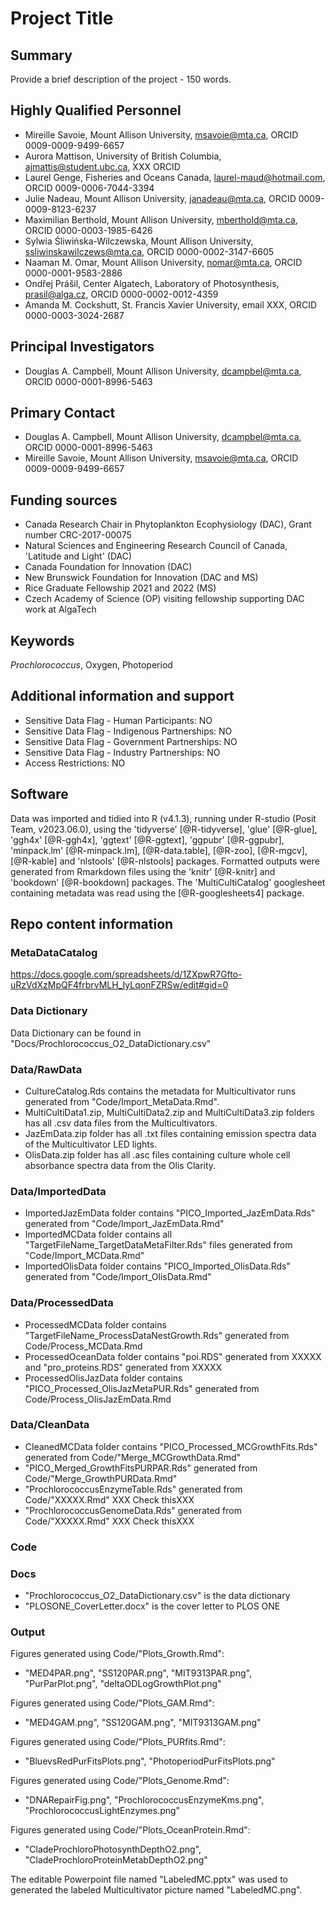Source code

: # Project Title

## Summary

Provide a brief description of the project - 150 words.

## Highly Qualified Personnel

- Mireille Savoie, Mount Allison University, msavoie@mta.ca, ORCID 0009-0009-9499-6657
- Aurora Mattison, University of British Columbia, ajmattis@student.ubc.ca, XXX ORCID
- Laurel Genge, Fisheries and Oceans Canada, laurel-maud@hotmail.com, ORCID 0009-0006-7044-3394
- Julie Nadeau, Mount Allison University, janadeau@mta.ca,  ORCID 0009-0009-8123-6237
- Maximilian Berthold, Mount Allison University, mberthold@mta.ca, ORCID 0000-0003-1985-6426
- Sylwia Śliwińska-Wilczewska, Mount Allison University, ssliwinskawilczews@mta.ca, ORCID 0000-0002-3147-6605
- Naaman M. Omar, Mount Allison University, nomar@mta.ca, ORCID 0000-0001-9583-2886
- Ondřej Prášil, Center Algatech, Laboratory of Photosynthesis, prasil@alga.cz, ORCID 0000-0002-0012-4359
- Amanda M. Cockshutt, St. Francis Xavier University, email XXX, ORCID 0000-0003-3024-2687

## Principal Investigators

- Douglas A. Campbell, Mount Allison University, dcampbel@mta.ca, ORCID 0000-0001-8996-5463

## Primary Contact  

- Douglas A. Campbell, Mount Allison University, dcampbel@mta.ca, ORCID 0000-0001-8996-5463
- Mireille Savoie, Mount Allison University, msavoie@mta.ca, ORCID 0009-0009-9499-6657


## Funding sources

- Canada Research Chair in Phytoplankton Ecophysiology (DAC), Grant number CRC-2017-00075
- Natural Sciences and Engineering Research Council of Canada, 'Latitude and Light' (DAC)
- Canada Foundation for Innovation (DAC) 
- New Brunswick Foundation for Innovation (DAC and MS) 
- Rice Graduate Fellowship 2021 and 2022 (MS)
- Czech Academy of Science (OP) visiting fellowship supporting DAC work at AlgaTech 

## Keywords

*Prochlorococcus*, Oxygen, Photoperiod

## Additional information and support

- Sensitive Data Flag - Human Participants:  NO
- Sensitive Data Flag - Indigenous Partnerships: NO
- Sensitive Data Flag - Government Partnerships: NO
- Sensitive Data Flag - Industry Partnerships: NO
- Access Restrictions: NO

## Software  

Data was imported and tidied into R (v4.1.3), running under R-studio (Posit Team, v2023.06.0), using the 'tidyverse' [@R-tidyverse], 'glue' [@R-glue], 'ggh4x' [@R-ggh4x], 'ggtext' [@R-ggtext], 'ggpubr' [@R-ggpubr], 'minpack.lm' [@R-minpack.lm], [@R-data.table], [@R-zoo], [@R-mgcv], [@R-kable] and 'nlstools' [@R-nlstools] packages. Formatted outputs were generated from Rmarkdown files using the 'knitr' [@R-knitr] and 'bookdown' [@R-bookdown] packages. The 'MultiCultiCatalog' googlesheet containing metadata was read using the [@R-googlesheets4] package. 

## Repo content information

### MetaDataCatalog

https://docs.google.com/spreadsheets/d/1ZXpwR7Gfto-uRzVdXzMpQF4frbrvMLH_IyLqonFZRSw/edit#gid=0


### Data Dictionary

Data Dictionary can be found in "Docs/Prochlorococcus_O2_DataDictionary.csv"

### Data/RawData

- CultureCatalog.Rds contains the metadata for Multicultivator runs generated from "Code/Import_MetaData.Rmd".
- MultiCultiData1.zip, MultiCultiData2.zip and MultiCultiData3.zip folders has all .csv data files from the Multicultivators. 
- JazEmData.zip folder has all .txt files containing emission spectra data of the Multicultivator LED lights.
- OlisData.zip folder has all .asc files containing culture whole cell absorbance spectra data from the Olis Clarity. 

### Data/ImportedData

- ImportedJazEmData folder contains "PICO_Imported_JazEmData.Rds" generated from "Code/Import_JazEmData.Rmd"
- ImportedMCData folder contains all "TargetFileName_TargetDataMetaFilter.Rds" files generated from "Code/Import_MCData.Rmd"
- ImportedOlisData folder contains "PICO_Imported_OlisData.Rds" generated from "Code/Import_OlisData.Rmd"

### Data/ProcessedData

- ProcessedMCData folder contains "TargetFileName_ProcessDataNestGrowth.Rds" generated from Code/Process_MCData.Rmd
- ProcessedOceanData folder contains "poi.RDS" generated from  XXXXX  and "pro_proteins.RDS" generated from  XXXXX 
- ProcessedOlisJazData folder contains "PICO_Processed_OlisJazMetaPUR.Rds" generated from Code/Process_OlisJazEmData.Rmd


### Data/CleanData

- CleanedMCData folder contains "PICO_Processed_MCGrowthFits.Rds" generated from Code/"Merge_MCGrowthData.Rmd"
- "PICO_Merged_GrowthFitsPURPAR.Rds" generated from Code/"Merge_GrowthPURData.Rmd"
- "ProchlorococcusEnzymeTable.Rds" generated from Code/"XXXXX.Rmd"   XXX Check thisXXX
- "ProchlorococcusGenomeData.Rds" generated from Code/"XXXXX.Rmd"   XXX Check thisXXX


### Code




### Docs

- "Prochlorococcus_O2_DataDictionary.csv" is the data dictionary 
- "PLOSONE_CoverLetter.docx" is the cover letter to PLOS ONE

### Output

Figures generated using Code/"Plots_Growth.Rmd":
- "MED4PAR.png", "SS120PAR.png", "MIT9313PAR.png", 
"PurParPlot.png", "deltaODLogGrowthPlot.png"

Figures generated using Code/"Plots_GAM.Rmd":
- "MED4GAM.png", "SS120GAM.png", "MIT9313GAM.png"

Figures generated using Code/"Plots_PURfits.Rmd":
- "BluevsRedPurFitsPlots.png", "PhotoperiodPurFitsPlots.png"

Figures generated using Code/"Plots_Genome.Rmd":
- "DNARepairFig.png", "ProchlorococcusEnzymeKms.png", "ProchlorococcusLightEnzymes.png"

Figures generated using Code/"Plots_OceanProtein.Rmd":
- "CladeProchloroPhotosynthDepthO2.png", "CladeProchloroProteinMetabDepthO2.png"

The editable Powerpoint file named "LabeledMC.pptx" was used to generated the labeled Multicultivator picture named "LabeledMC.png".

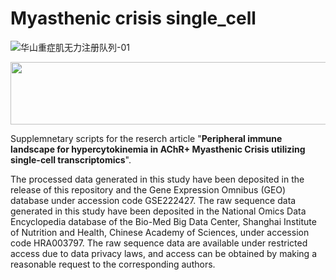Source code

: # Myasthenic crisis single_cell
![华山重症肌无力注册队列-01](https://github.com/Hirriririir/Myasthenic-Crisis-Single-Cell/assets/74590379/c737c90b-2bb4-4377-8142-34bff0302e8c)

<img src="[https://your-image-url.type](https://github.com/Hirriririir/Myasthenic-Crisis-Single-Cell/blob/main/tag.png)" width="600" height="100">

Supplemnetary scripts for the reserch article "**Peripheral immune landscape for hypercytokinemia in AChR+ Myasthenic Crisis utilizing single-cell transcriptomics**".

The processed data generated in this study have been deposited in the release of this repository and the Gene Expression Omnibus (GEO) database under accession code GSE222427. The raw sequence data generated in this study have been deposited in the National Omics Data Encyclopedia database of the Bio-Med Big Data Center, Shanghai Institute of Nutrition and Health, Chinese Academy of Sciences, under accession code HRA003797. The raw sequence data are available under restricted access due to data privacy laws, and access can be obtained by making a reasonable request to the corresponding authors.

**Task directions:**
Leave out the pictures and repeat the lines from the start of the material through the line with "- Laurel Genge, Fisheries", inclusive.

**Your response:**
Source code

: # Project Title

## Summary

Provide a brief description of the project - 150 words.

## Highly Qualified Personnel

- Mireille Savoie, Mount Allison University, msavoie@mta.ca, ORCID 0009-0009-9499-6657
- Aurora Mattison, University of British Columbia, ajmattis@student.ubc.ca, XXX ORCID
- Laurel Genge, Fisheries and Oceans Canada, laurel-maud@hotmail.com, ORCID 0009-0006-7044-3394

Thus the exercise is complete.